# MNIST - Solving a Classification problem

First, let's make sure this notebook works well in both python 2 and 3, import a few common modules, ensure MatplotLib plots figures inline and prepare a function to save the figures:

In [None]:
# To support both python 2 and python 3
from __future__ import division, print_function, unicode_literals

# Common imports
import numpy as np
import os

# to make this notebook's output stable across runs
np.random.seed(42)

# To plot pretty figures
%matplotlib inline
import matplotlib
import matplotlib.pyplot as plt


from sklearn.model_selection import cross_val_score, cross_val_predict


plt.rcParams['axes.labelsize'] = 14
plt.rcParams['xtick.labelsize'] = 12
plt.rcParams['ytick.labelsize'] = 12

# Where to save the figures
PROJECT_ROOT_DIR = "."
CHAPTER_ID = "classification"

def save_fig(fig_id, tight_layout=True):
    path = os.path.join(PROJECT_ROOT_DIR, "images", CHAPTER_ID, fig_id + ".png")
    print("Saving figure", fig_id)
    if tight_layout:
        plt.tight_layout()
    plt.savefig(path, format='png', dpi=300)

In [None]:
## suppress warnings
import warnings; warnings.simplefilter('ignore')

# Fetch the MNIST

In [None]:
#from sklearn.datasets import fetch_mldata
#mnist = fetch_mldata('MNIST original')
#mnist

In [None]:
#Alternate method of loading data 

X=np.loadtxt('/Data/X.txt')
y=np.loadtxt('/Data/y.txt')

In [None]:
#X, y = mnist["data"], mnist["target"]
X.shape

In [None]:
y.shape

In [None]:
y

In [None]:
%matplotlib inline
import matplotlib
import matplotlib.pyplot as plt

some_digit = X[36000]
some_digit_image = some_digit.reshape(28, 28)
plt.imshow(some_digit_image, cmap = matplotlib.cm.binary,
           interpolation="nearest")
plt.axis("off")

#save_fig("some_digit_plot")
plt.show()

In [None]:
def plot_digit(data):
    image = data.reshape(28, 28)
    plt.imshow(image, cmap = matplotlib.cm.binary,
               interpolation="nearest")
    plt.axis("off")

In [None]:
# EXTRA
def plot_digits(instances, images_per_row=10, **options):
    size = 28
    images_per_row = min(len(instances), images_per_row)
    images = [instance.reshape(size,size) for instance in instances]
    n_rows = (len(instances) - 1) // images_per_row + 1
    row_images = []
    n_empty = n_rows * images_per_row - len(instances)
    images.append(np.zeros((size, size * n_empty)))
    for row in range(n_rows):
        rimages = images[row * images_per_row : (row + 1) * images_per_row]
        row_images.append(np.concatenate(rimages, axis=1))
    image = np.concatenate(row_images, axis=0)
    plt.imshow(image, cmap = matplotlib.cm.binary, **options)
    plt.axis("off")

## Get a Sample of the Digits

In [None]:
plt.figure(figsize=(9,9))
example_images = np.r_[X[:12000:600], X[13000:30600:600], X[30600:60000:590]]
plot_digits(example_images, images_per_row=10)

plt.show()

##  Split test Train

In [None]:
X_train, X_test, y_train, y_test = X[:60000], X[60000:], y[:60000], y[60000:]

### Lets shuffle it

In [None]:
import numpy as np

shuffle_index = np.random.permutation(60000)
X_train, y_train = X_train[shuffle_index], y_train[shuffle_index]

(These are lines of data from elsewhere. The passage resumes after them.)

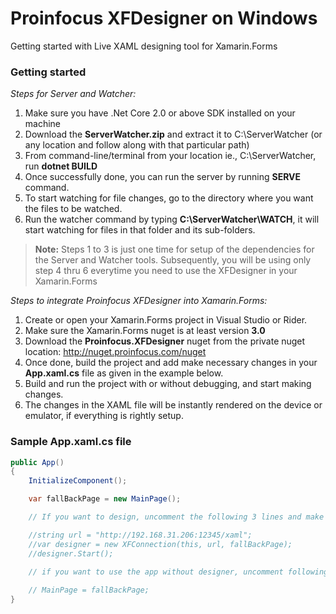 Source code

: # Proinfocus XFDesigner on Windows
Getting started with Live XAML designing tool for Xamarin.Forms

### Getting started
*Steps for Server and Watcher:*
1. Make sure you have .Net Core 2.0 or above SDK installed on your machine
2. Download the **ServerWatcher.zip** and extract it to C:\ServerWatcher (or any location and follow along with that particular path)
3. From command-line/terminal from your location ie., C:\ServerWatcher, run **dotnet BUILD**
4. Once successfully done, you can run the server by running **SERVE** command.
5. To start watching for file changes, go to the directory where you want the files to be watched.
6. Run the watcher command by typing **C:\ServerWatcher\WATCH**, it will start watching for files in that folder and its sub-folders.

> **Note:**
> Steps 1 to 3 is just one time for setup of the dependencies for the Server and Watcher tools.
> Subsequently, you will be using only step 4 thru 6 everytime you need to use the XFDesigner in your Xamarin.Forms


*Steps to integrate Proinfocus XFDesigner into Xamarin.Forms:*
1. Create or open your Xamarin.Forms project in Visual Studio or Rider.
2. Make sure the Xamarin.Forms nuget is at least version **3.0**
3. Download the **Proinfocus.XFDesigner** nuget from the private nuget location: http://nuget.proinfocus.com/nuget
4. Once done, build the project and add make necessary changes in your **App.xaml.cs** file as given in the example below.
5. Build and run the project with or without debugging, and start making changes.
6. The changes in the XAML file will be instantly rendered on the device or emulator, if everything is rightly setup.

### Sample App.xaml.cs file
```C#
public App()
{
    InitializeComponent();

    var fallBackPage = new MainPage();

    // If you want to design, uncomment the following 3 lines and make sure, the url is working.

    //string url = "http://192.168.31.206:12345/xaml";
    //var designer = new XFConnection(this, url, fallBackPage);
    //designer.Start();

    // if you want to use the app without designer, uncomment following line
    
    // MainPage = fallBackPage;
}
```
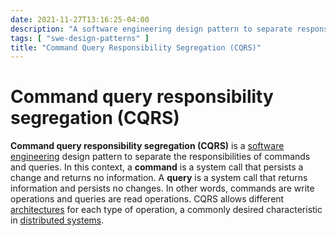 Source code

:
 ```yaml
---
date: 2021-11-27T13:16:25-04:00
description: "A software engineering design pattern to separate responsibility between commands and queries"
tags: [ "swe-design-patterns" ]
title: "Command Query Responsibility Segregation (CQRS)"
---
```


# Command query responsibility segregation (CQRS)

**Command query responsibility segregation (CQRS)** is a [software engineering](software-engineering.md) design pattern to separate the responsibilities of commands and queries. In this context, a **command** is a system call that persists a change and returns no information. A **query** is a system call that returns information and persists no changes. In other words, commands are write operations and queries are read operations. CQRS allows different [architectures](software-architecture.md) for each type of operation, a commonly desired characteristic in [distributed systems](distributed-systems.md).
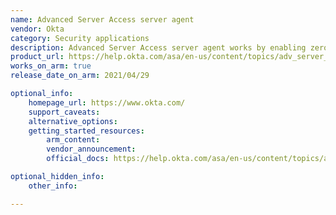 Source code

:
 ```yaml
---
name: Advanced Server Access server agent
vendor: Okta
category: Security applications
description: Advanced Server Access server agent works by enabling zero trust security principles for server access, offering streamlined, secure, and automated access to servers without relying on static credentials such as SSH keys or passwords.
product_url: https://help.okta.com/asa/en-us/content/topics/adv_server_access/docs/asa-overview.htm
works_on_arm: true
release_date_on_arm: 2021/04/29

optional_info:
    homepage_url: https://www.okta.com/
    support_caveats:
    alternative_options:
    getting_started_resources:
        arm_content: 
        vendor_announcement:
        official_docs: https://help.okta.com/asa/en-us/content/topics/adv_server_access/docs/start-here.htm

optional_hidden_info:
    other_info:

---
```

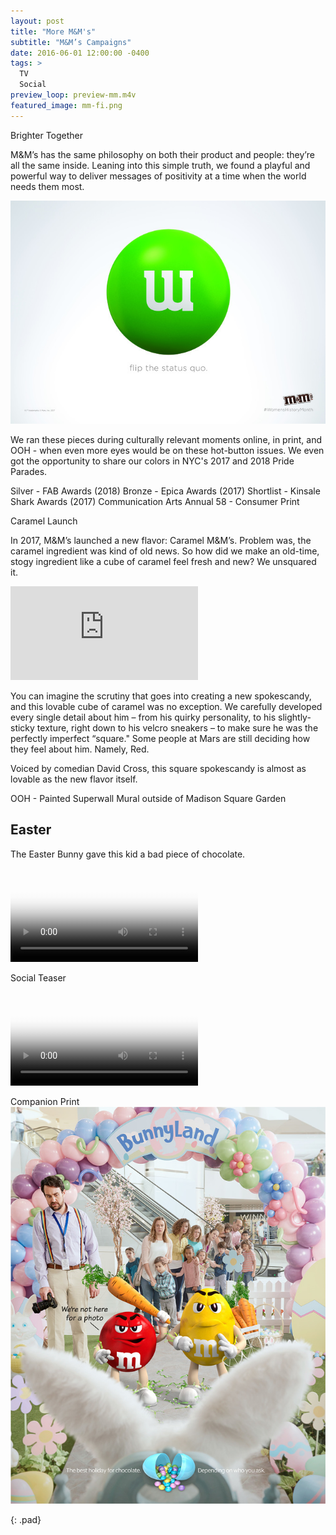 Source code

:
 ```yaml
---
layout: post
title: "More M&M's"
subtitle: "M&M’s Campaigns"
date: 2016-06-01 12:00:00 -0400
tags: >
  TV
  Social
preview_loop: preview-mm.m4v
featured_image: mm-fi.png
---
```


Brighter Together

M&M’s has the same philosophy on both their product and people: they’re all the same inside. Leaning into this simple truth, we found a playful and powerful way to deliver messages of positivity at a time when the world needs them most.

![Lentil Flip](/assets/img/mm-brighter-flip.jpg "Flip the status quo")

We ran these pieces during culturally relevant moments online, in print, and OOH - when even more eyes would be on these hot-button issues. We even got the opportunity to share our colors in NYC's 2017 and 2018 Pride Parades.

Silver - FAB Awards (2018)
Bronze - Epica Awards (2017)
Shortlist - Kinsale Shark Awards (2017)
Communication Arts Annual 58 - Consumer Print


Caramel Launch

In 2017, M&M’s launched a new flavor: Caramel M&M’s. Problem was, the caramel ingredient was kind of old news. So how did we make an old-time, stogy ingredient like a cube of caramel feel fresh and new? We unsquared it.

<div class="embed-container"><iframe src="https://--caramel-spot-url" frameborder="0"  allowFullScreen></iframe></div>

You can imagine the scrutiny that goes into creating a new spokescandy, and this lovable cube of caramel was no exception. We carefully developed every single detail about him – from his quirky personality, to his slightly-sticky texture, right down to his velcro sneakers – to make sure he was the perfectly imperfect “square." Some people at Mars are still deciding how they feel about him. Namely, Red.

Voiced by comedian David Cross, this square spokescandy is almost as lovable as the new flavor itself.

OOH - Painted Superwall Mural outside of Madison Square Garden


## Easter

The Easter Bunny gave this kid a bad piece of chocolate.

<video autoplay controls poster="{{ site.baseurl }}/assets/preplay/mm-easter-preplay.jpg">
    <source src="{{ site.baseurl }}/assets/mp4/mm-easter-20.mp4" type="video/mp4" />
    Your browser does not support the video tag.
</video>

Social Teaser

<video autoplay controls poster="{{ site.baseurl }}/assets/preplay/mm-easter-social-preplay Large.jpg">
    <source src="{{ site.baseurl }}/assets/mp4/mm-easter-social.mp4" type="video/mp4" />
    Your browser does not support the video tag.
</video>

Companion Print
![We are not here for a photo](/assets/img/mm-easter-print-final_670.jpg "M&M Easter print")

{: .pad}
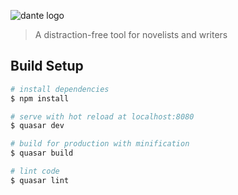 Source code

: ![dante logo](https://cdn.rawgit.com/zuck/dante/307f1c73/art/logo.svg)

> A distraction-free tool for novelists and writers

## Build Setup

``` bash
# install dependencies
$ npm install

# serve with hot reload at localhost:8080
$ quasar dev

# build for production with minification
$ quasar build

# lint code
$ quasar lint
```
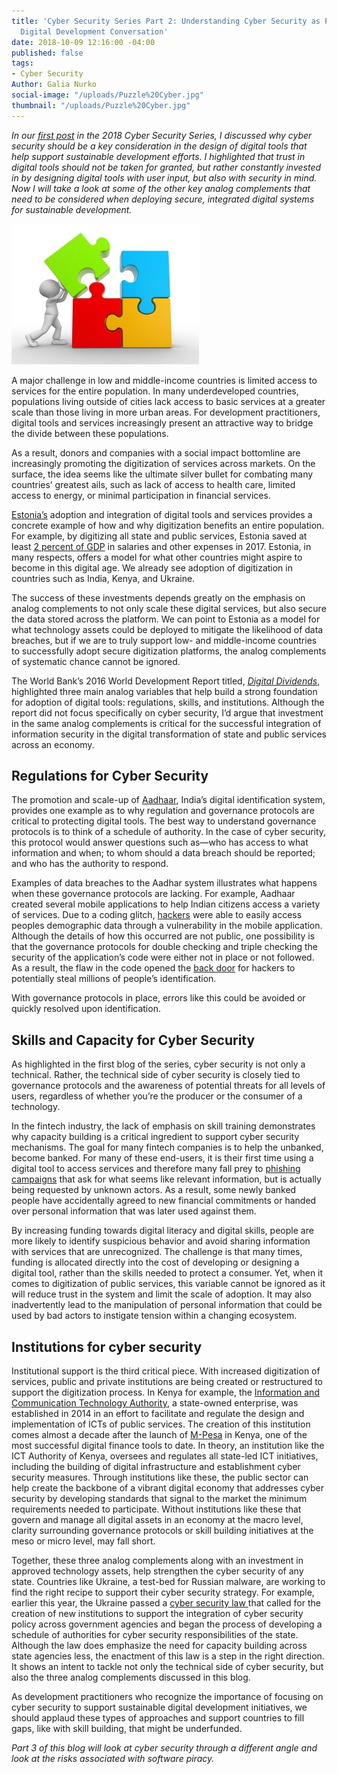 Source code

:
 ```yaml
---
title: 'Cyber Security Series Part 2: Understanding Cyber Security as Part of the
  Digital Development Conversation'
date: 2018-10-09 12:16:00 -04:00
published: false
tags:
- Cyber Security
Author: Galia Nurko
social-image: "/uploads/Puzzle%20Cyber.jpg"
thumbnail: "/uploads/Puzzle%20Cyber.jpg"
---
```


*In our [first post](https://dai-global-digital.com/cybersecurity-series-part-1-trust-is-why-cyber-security-matters-to-digital-development.html?utm_source=related-box) in the 2018 Cyber Security Series, I discussed why cyber security should be a key consideration in the design of digital tools that help support sustainable development efforts. I highlighted that trust in digital tools should not be taken for granted, but rather constantly invested in by designing digital tools with user input, but also with security in mind. Now I will take a look at some of the other key analog complements that need to be considered when deploying secure, integrated digital systems for sustainable development.*

![Puzzle Cyber.jpg](/uploads/Puzzle%20Cyber.jpg)

A major challenge in low and middle-income countries is limited access to services for the entire population. In many underdeveloped countries, populations living outside of cities lack access to basic services at a greater scale than those living in more urban areas. For development practitioners, digital tools and services increasingly present an attractive way to bridge the divide between these populations.

As a result, donors and companies with a social impact bottomline are increasingly promoting the digitization of services across markets. On the surface, the idea seems like the ultimate silver bullet for combating many countries’ greatest ails, such as lack of access to health care, limited access to energy, or minimal participation in financial services.

[Estonia’s](https://www.newyorker.com/magazine/2017/12/18/estonia-the-digital-republic) adoption and integration of digital tools and services provides a concrete example of how and why digitization benefits an entire population. For example, by digitizing all state and public services, Estonia saved at least [2 percent of GDP](https://www.newyorker.com/magazine/2017/12/18/estonia-the-digital-republic) in salaries and other expenses in 2017. Estonia, in many respects, offers a model for what other countries might aspire to become in this digital age. We already see adoption of digitization in countries such as India, Kenya, and Ukraine.

The success of these investments depends greatly on the emphasis on analog complements to not only scale these digital services, but also secure the data stored across the platform. We can point to Estonia as a model for what technology assets could be deployed to mitigate the likelihood of data breaches, but if we are to truly support low- and middle-income countries to successfully adopt secure digitization platforms, the analog complements of systematic chance cannot be ignored.

The World Bank’s 2016 World Development Report titled, *[Digital Dividends](http://documents.worldbank.org/curated/en/896971468194972881/pdf/102725-PUB-Replacement-PUBLIC.pdf)*, highlighted three main analog variables that help build a strong foundation for adoption of digital tools: regulations, skills, and institutions. Although the report did not focus specifically on cyber security, I’d argue that investment in the same analog complements is critical for the successful integration of information security in the digital transformation of state and public services across an economy.

## Regulations for Cyber Security

The promotion and scale-up of [Aadhaar](https://uidai.gov.in/about-uidai/about-uidai.html), India’s digital identification system, provides one example as to why regulation and governance protocols are critical to protecting digital tools. The best way to understand governance protocols is to think of a schedule of authority. In the case of cyber security, this protocol would answer questions such as—who has access to what information and when; to whom should a data breach should be reported; and who has the authority to respond.

Examples of data breaches to the Aadhar system illustrates what happens when these governance protocols are lacking. For example, Aadhaar created several mobile applications to help Indian citizens access a variety of services. Due to a coding glitch, [hackers](https://www.firstpost.com/tech/news-analysis/aadhaar-security-breaches-here-are-the-major-untoward-incidents-that-have-happened-with-aadhaar-and-what-was-actually-affected-4300349.html) were able to easily access peoples demographic data through a vulnerability in the mobile application. Although the details of how this occurred are not public, one possibility is that the governance protocols for double checking and triple checking the security of the application’s code were either not in place or not followed. As a result, the flaw in the code opened the [back door](https://www.firstpost.com/tech/business/twitter-user-highlights-potential-security-flaws-in-uidais-maadhaar-app-for-android-devices-user-data-could-be-compromised-4298719.html) for hackers to potentially steal millions of people’s identification.

With governance protocols in place, errors like this could be avoided or quickly resolved upon identification.

## Skills and Capacity for Cyber Security

As highlighted in the first blog of the series, cyber security is not only a technical. Rather, the technical side of cyber security is closely tied to governance protocols and the awareness of potential threats for all levels of users, regardless of whether you’re the producer or the consumer of a technology.

In the fintech industry, the lack of emphasis on skill training demonstrates why capacity building is a critical ingredient to support cyber security mechanisms. The goal for many fintech companies is to help the unbanked, become banked. For many of these end-users, it is their first time using a digital tool to access services and therefore many fall prey to [phishing campaigns](http://www.cgap.org/blog/4-cyber-attacks-threaten-financial-inclusion) that ask for what seems like relevant information, but is actually being requested by unknown actors. As a result, some newly banked people have accidentally agreed to new financial commitments or handed over personal information that was later used against them.

By increasing funding towards digital literacy and digital skills, people are more likely to identify suspicious behavior and avoid sharing information with services that are unrecognized. The challenge is that many times, funding is allocated directly into the cost of developing or designing a digital tool, rather than the skills needed to protect a consumer. Yet, when it comes to digitization of public services, this variable cannot be ignored as it will reduce trust in the system and limit the scale of adoption. It may also inadvertently lead to the manipulation of personal information that could be used by bad actors to instigate tension within a changing ecosystem.

## Institutions for cyber security

Institutional support is the third critical piece. With increased digitization of services, public and private institutions are being created or restructured to support the digitization process. In Kenya for example, the [Information and Communication Technology Authority](http://icta.go.ke/who-we-are/), a state-owned enterprise, was established in 2014 in an effort to facilitate and regulate the design and implementation of ICTs of public services. The creation of this institution comes almost a decade after the launch of [M-Pesa](https://www.investopedia.com/terms/m/mpesa.asp) in Kenya, one of the most successful digital finance tools to date. In theory, an institution like the ICT Authority of Kenya, oversees and regulates all state-led ICT initiatives, including the building of digital infrastructure and establishment cyber security measures. Through institutions like these, the public sector can help create the backbone of a vibrant digital economy that addresses cyber security by developing standards that signal to the market the minimum requirements needed to participate. Without institutions like these that govern and manage all digital assets in an economy at the macro level, clarity surrounding governance protocols or skill building initiatives at the meso or micro level, may fall short.

Together, these three analog complements along with an investment in approved technology assets, help strengthen the cyber security of any state. Countries like Ukraine, a test-bed for Russian malware, are working to find the right recipe to support their cyber security strategy. For example, earlier this year, the Ukraine passed a [cyber security law ](https://www.kyivpost.com/ukraine-politics/112-ua-ukraines-cybersecurity-law-comes-effect.html)that called for the creation of new institutions to support the integration of cyber security policy across government agencies and began the process of developing a schedule of authorities for cyber security responsibilities of the state. Although the law does emphasize the need for capacity building across state agencies less, the enactment of this law is a step in the right direction. It shows an intent to tackle not only the technical side of cyber security, but also the three analog complements discussed in this blog.

As development practitioners who recognize the importance of focusing on cyber security to support sustainable digital development initiatives, we should applaud these types of approaches and support countries to fill gaps, like with skill building, that might be underfunded.

*Part 3 of this blog will look at cyber security through a different angle and look at the risks associated with software piracy.*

# Binary classifier - SGDClassifier

In [None]:
y_train_5 = (y_train == 5).astype(int)
y_test_5 = (y_test == 5).astype(int)

In [None]:
import pandas as pd
cmp = pd.DataFrame({'y_train': y_train, 'y_train_5': y_train_5})
cmp.sample(n=10, random_state=32)

In [None]:
from sklearn.linear_model import SGDClassifier

sgd_clf = SGDClassifier(max_iter=15, random_state=42)
sgd_clf.fit(X_train, y_train_5)

In [None]:
#predict
y_test_pred = sgd_clf.predict(X_test)
#y_train_pred = sgd_clf.predict(X_train)

In [None]:
from sklearn.metrics import confusion_matrix

cm = confusion_matrix(y_test_5, y_test_pred)
print(cm)

In [None]:
# Calculating Recall, etc
TN = cm[0][0]
FP = cm[0][1]
FN = cm[1][0]
TP = cm[1][1]
print('TEST DATA RESULTS - SGD')
print('Test Set Size ',float(TP+TN+FN + FP))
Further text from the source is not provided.